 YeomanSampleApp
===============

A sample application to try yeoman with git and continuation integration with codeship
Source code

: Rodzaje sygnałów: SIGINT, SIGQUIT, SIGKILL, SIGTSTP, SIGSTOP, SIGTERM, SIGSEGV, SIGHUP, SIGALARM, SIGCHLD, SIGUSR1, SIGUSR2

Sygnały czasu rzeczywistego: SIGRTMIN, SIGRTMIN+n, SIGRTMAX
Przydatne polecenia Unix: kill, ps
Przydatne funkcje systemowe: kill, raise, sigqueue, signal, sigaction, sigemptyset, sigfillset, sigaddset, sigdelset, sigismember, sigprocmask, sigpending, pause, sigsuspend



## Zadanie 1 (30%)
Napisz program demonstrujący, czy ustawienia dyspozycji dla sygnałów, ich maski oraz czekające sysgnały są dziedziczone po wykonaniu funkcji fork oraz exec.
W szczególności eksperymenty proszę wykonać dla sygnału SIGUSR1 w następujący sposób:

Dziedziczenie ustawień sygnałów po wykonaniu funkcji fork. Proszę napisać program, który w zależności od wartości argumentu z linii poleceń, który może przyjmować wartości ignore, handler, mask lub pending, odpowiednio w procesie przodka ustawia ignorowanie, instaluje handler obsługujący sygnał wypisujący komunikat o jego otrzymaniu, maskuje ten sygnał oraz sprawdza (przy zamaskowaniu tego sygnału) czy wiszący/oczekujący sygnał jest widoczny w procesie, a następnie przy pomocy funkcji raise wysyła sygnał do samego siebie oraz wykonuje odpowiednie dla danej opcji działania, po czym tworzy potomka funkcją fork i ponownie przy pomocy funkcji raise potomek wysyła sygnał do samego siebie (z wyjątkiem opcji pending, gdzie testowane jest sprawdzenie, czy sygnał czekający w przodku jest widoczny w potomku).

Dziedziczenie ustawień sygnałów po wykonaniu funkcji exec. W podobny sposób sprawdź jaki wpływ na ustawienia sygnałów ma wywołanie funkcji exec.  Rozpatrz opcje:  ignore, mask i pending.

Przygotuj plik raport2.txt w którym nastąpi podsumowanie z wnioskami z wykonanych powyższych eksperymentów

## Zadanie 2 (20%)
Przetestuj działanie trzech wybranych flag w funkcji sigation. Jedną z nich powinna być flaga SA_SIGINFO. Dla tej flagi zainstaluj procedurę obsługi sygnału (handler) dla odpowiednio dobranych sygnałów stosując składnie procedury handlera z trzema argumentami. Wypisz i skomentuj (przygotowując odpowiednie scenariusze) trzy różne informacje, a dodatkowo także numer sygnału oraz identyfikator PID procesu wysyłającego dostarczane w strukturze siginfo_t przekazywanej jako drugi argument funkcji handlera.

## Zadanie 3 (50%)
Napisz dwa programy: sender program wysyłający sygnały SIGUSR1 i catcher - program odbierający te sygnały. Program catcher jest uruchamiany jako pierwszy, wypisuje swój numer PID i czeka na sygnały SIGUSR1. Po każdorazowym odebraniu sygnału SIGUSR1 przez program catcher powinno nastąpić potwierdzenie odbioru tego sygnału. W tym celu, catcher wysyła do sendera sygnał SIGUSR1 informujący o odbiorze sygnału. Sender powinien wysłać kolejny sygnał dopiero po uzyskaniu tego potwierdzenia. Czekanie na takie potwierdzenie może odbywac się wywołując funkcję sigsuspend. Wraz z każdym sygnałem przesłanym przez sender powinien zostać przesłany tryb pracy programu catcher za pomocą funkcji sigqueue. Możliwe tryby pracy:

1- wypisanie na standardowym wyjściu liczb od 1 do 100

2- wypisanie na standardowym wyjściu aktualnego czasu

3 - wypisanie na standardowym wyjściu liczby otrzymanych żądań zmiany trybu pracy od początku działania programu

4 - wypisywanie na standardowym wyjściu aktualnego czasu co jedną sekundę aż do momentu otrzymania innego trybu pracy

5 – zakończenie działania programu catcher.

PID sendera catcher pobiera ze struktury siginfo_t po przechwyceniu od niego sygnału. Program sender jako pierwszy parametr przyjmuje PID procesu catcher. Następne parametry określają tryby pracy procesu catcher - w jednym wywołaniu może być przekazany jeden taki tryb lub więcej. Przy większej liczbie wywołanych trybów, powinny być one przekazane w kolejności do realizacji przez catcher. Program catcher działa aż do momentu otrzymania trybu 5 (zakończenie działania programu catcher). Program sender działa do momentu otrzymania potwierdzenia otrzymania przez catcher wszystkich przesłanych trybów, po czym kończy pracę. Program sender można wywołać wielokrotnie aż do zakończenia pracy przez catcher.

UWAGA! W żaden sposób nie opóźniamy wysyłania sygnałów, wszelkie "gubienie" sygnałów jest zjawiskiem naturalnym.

WHAT IS EXPECTED –
Isolate the lines above that contain the word "exec" and copy them.

EXERCISE SOLUTION –
Napisz program demonstrujący, czy ustawienia dyspozycji dla sygnałów, ich maski oraz czekające sysgnały są dziedziczone po wykonaniu funkcji fork oraz exec.
Dziedziczenie ustawień sygnałów po wykonaniu funkcji exec. W podobny sposób sprawdź jaki wpływ na ustawienia sygnałów ma wywołanie funkcji exec.  Rozpatrz opcje:  ignore, mask i pending.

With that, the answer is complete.